To do ▸ The listing that follows should be duplicated character for character.
[Source data — start]
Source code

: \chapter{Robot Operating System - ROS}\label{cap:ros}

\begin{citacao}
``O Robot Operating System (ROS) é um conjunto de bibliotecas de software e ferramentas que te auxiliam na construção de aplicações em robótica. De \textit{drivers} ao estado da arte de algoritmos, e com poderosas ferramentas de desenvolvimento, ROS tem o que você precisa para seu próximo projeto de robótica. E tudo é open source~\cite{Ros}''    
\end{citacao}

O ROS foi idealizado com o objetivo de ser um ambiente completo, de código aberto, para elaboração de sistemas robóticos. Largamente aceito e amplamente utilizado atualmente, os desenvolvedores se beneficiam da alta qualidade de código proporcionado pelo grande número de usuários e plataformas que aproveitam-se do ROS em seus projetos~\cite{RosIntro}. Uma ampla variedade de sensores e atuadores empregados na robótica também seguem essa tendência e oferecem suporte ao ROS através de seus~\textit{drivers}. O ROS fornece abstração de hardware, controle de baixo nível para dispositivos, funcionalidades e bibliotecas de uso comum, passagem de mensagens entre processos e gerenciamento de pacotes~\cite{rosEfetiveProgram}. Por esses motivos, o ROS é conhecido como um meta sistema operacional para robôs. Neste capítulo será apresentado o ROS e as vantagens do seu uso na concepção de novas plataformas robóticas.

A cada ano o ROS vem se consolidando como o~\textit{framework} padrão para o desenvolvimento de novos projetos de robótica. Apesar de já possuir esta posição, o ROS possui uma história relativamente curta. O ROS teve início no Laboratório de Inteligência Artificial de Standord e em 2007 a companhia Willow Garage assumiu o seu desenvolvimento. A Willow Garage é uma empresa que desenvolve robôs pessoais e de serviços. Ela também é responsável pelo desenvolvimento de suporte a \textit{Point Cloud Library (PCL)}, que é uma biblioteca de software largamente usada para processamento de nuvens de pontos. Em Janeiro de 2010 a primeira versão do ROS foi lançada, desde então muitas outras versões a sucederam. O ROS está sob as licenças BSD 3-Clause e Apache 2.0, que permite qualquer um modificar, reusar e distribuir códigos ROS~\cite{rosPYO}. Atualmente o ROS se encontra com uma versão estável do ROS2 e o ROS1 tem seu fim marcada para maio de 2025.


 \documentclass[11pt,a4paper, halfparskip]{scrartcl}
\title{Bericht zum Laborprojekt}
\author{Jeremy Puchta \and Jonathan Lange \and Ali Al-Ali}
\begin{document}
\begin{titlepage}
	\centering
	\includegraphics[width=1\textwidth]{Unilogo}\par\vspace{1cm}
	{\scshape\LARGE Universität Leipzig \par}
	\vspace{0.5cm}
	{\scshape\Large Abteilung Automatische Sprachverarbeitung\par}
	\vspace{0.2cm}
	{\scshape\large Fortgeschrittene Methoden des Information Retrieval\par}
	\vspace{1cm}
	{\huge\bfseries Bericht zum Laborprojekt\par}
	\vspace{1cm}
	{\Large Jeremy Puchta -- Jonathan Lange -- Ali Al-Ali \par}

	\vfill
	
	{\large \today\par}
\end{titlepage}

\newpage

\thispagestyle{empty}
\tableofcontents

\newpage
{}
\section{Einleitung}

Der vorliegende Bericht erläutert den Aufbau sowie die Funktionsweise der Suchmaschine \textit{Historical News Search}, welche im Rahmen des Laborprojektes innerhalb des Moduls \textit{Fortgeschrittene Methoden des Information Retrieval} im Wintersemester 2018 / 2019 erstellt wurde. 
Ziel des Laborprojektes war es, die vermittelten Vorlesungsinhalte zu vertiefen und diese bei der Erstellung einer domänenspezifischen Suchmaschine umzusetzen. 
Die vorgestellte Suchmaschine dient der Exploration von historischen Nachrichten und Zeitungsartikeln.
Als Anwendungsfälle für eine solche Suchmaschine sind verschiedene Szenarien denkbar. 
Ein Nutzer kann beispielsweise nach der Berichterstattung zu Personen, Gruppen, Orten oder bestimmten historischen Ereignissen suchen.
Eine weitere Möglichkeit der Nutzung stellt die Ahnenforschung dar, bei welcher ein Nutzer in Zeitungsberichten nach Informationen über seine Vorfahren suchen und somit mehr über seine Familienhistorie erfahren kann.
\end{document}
[Source data — finish]
Reply to the task ▸
Source code

: \chapter{Robot Operating System - ROS}\label{cap:ros}

\begin{citacao}
``O Robot Operating System (ROS) é um conjunto de bibliotecas de software e ferramentas que te auxiliam na construção de aplicações em robótica. De \textit{drivers} ao estado da arte de algoritmos, e com poderosas ferramentas de desenvolvimento, ROS tem o que você precisa para seu próximo projeto de robótica. E tudo é open source~\cite{Ros}''    
\end{citacao}

O ROS foi idealizado com o objetivo de ser um ambiente completo, de código aberto, para elaboração de sistemas robóticos. Largamente aceito e amplamente utilizado atualmente, os desenvolvedores se beneficiam da alta qualidade de código proporcionado pelo grande número de usuários e plataformas que aproveitam-se do ROS em seus projetos~\cite{RosIntro}. Uma ampla variedade de sensores e atuadores empregados na robótica também seguem essa tendência e oferecem suporte ao ROS através de seus~\textit{drivers}. O ROS fornece abstração de hardware, controle de baixo nível para dispositivos, funcionalidades e bibliotecas de uso comum, passagem de mensagens entre processos e gerenciamento de pacotes~\cite{rosEfetiveProgram}. Por esses motivos, o ROS é conhecido como um meta sistema operacional para robôs. Neste capítulo será apresentado o ROS e as vantagens do seu uso na concepção de novas plataformas robóticas.

A cada ano o ROS vem se consolidando como o~\textit{framework} padrão para o desenvolvimento de novos projetos de robótica. Apesar de já possuir esta posição, o ROS possui uma história relativamente curta. O ROS teve início no Laboratório de Inteligência Artificial de Standord e em 2007 a companhia Willow Garage assumiu o seu desenvolvimento. A Willow Garage é uma empresa que desenvolve robôs pessoais e de serviços. Ela também é responsável pelo desenvolvimento de suporte a \textit{Point Cloud Library (PCL)}, que é uma biblioteca de software largamente usada para processamento de nuvens de pontos. Em Janeiro de 2010 a primeira versão do ROS foi lançada, desde então muitas outras versões a sucederam. O ROS está sob as licenças BSD 3-Clause e Apache 2.0, que permite qualquer um modificar, reusar e distribuir códigos ROS~\cite{rosPYO}. Atualmente o ROS se encontra com uma versão estável do ROS2 e o ROS1 tem seu fim marcada para maio de 2025.


 \documentclass[11pt,a4paper, halfparskip]{scrartcl}
\title{Bericht zum Laborprojekt}
\author{Jeremy Puchta \and Jonathan Lange \and Ali Al-Ali}
\begin{document}
\begin{titlepage}
	\centering
	\includegraphics[width=1\textwidth]{Unilogo}\par\vspace{1cm}
	{\scshape\LARGE Universität Leipzig \par}
	\vspace{0.5cm}
	{\scshape\Large Abteilung Automatische Sprachverarbeitung\par}
	\vspace{0.2cm}
	{\scshape\large Fortgeschrittene Methoden des Information Retrieval\par}
	\vspace{1cm}
	{\huge\bfseries Bericht zum Laborprojekt\par}
	\vspace{1cm}
	{\Large Jeremy Puchta -- Jonathan Lange -- Ali Al-Ali \par}

	\vfill
	
	{\large \today\par}
\end{titlepage}

\newpage

\thispagestyle{empty}
\tableofcontents

\newpage
{}
\section{Einleitung}

Der vorliegende Bericht erläutert den Aufbau sowie die Funktionsweise der Suchmaschine \textit{Historical News Search}, welche im Rahmen des Laborprojektes innerhalb des Moduls \textit{Fortgeschrittene Methoden des Information Retrieval} im Wintersemester 2018 / 2019 erstellt wurde. 
Ziel des Laborprojektes war es, die vermittelten Vorlesungsinhalte zu vertiefen und diese bei der Erstellung einer domänenspezifischen Suchmaschine umzusetzen. 
Die vorgestellte Suchmaschine dient der Exploration von historischen Nachrichten und Zeitungsartikeln.
Als Anwendungsfälle für eine solche Suchmaschine sind verschiedene Szenarien denkbar. 
Ein Nutzer kann beispielsweise nach der Berichterstattung zu Personen, Gruppen, Orten oder bestimmten historischen Ereignissen suchen.
Eine weitere Möglichkeit der Nutzung stellt die Ahnenforschung dar, bei welcher ein Nutzer in Zeitungsberichten nach Informationen über seine Vorfahren suchen und somit mehr über seine Familienhistorie erfahren kann.
\end{document}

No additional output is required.